Barcelona 2-8 Bayern Munich: 10 talking points from the historic night
By Sachin Bhat
The Catalans shipped in eight goals in a match for the first time since 1946!
Bayern Munich cantered into the semi-finals of the Champions League after an unbelievable 8-2 demolition of Barcelona.
Thomas Muller (2), Ivan Perisic, Serge Gnabry, Joshua Kimmich, Robert Lewandowski, and Philipe Coutinho (2) were all on the scoresheet as the Catalans were subjugated to their worst ever defeat in Europe.
The scoreline is self-explanatory. Bayern trampled Lionel Messi and co. mercilessly and despite a few nervy moments early on, stormed to a victory of epic proportions, and will face the winner of Manchester City versus Lyon in the last four as another ‘treble’ edges closer.
Here are the 10 talking points from the match:
Barca down to bare bones
No one saw Barcelona besting this blistering Bayern Munich side. Not even the staunchest Cules. The top dollar was always banked on the Bavarians, and yet, what transpired last night was beyond humiliation and completely unexpected.
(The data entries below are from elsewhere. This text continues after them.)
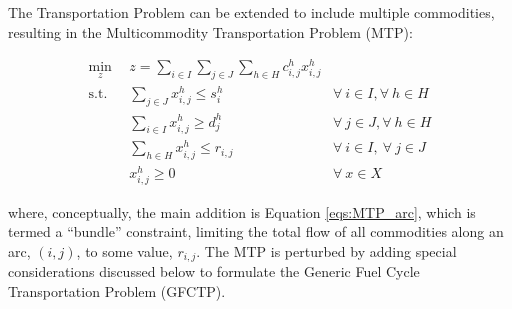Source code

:The Transportation Problem can be extended to include multiple commodities,
resulting in the Multicommodity Transportation Problem (MTP):

\begin{subequations}\label{eqs:MTP}
  \begin{align}
    \min_{z} \:\: & 
    z = \sum_{i \in I}\sum_{j \in J}\sum_{h \in H} c^h_{i,j} x^h_{i,j} 
    & \label{eqs:MTP_obj} \\
    \text{s.t.} \:\: &
    \sum_{j \in J} x^h_{i,j} \leq s^h_{i} 
    &
    \forall \: i \in I, \forall \: h \in H \label{eqs:MTP_sup} \\
    &
    \sum_{i \in I} x^h_{i,j} \geq d^h_{j} 
    & 
    \forall \: j \in J, \forall \: h \in H \label{eqs:MTP_dem} \\
    &
    \sum_{h \in H} x^h_{i,j} \leq r_{i,j}
    & 
    \forall \: i \in I, \:\forall \: j \in J \label{eqs:MTP_arc} \\
    &
    x^h_{i,j} \geq 0
    &
    \forall \: x \in X \label{eqs:MTP_x}
  \end{align}
\end{subequations}

where, conceptually, the main addition is Equation \ref{eqs:MTP_arc}, which is
termed a ``bundle'' constraint, limiting the total flow of all commodities along
an arc, $(i,j)$, to some value, $r_{i,j}$. The MTP is perturbed by adding
special considerations discussed below to formulate the Generic Fuel Cycle
Transportation Problem (GFCTP).

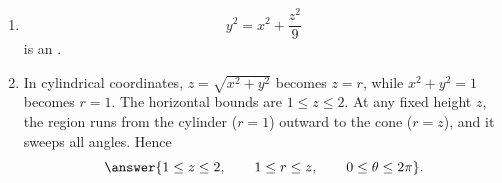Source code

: \begin{enumerate}[label=\textbf{\arabic*.}, start=3]
\[\begin{array}{c|l}
26&-x^2+y^2-z^2=1:\ \text{two-sheet hyperboloid, axis }y\\
27&y=2x^2+z^2:\ \text{elliptic paraboloid opening in }+y\\
28&y^2=x^2+2z^2:\ \text{elliptic cone, axis }y\\
29&x^2+2z^2=1:\ \text{elliptic cylinder parallel to }y\\
30&y=x^2-z^2:\ \text{hyperbolic paraboloid (saddle)}
\end{array}
\]
\setcounter{enumi}{32}
\item \[y^2=x^2+\frac{z^2}{9}\] is an .
\setcounter{enumi}{44}
\item In cylindrical coordinates, $z=\sqrt{x^2+y^2}$ becomes $z=r$, while $x^2+y^2=1$ becomes $r=1$.  The horizontal bounds are $1\le z\le2$.  At any fixed height $z$, the region runs from the cylinder ($r=1$) outward to the cone ($r=z$), and it sweeps all angles.  Hence
\[\answer{1\le z\le2,\qquad1\le r\le z,\qquad0\le\theta\le2\pi}.\]
\end{enumerate}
The Catalans were outpaced, outmaneuvered, outfought, and outclassed in every department. There’s no other way of putting it. Bayern’s high press and ruthless incursion down the flanks blew them out of the water. And not even Messi could do anything about this.
The most crushing defeat
Barcelona join Besiktas and Malmo as the only sides in the Champions League-era to concede eight times in a single match. Not the company which a club of this ilk would want to be in, and that’s not even the worst part. The Catalans also become the first side to ship an octuplet of goals in the knockout stages of the competition, another disgraceful record, and a damning indictment of the club’s dramatic fall from grace. To top it all off, this is also Barca’s worst defeat in all competitions since 1951. It would be borderline blasphemous to say anything further.
Was Lewandowski offside?
The Bavarians were so clinical in the demolition job that the referee consulted the VAR only once all night. Lewandowski, who was uncharacteristically quiet but heavily involved in the build-up, finally appeared to get his goal when he headed Coutinho’s cross from five yards out, but there was a suspicion that he was offside. The replays hinted exactly that, as the Pole appeared to be a tad ahead of the last man Pique, but the goal was allowed to stand. Considering the larger scheme of things though, it hardly mattered as the Catalans were getting hammered anyways.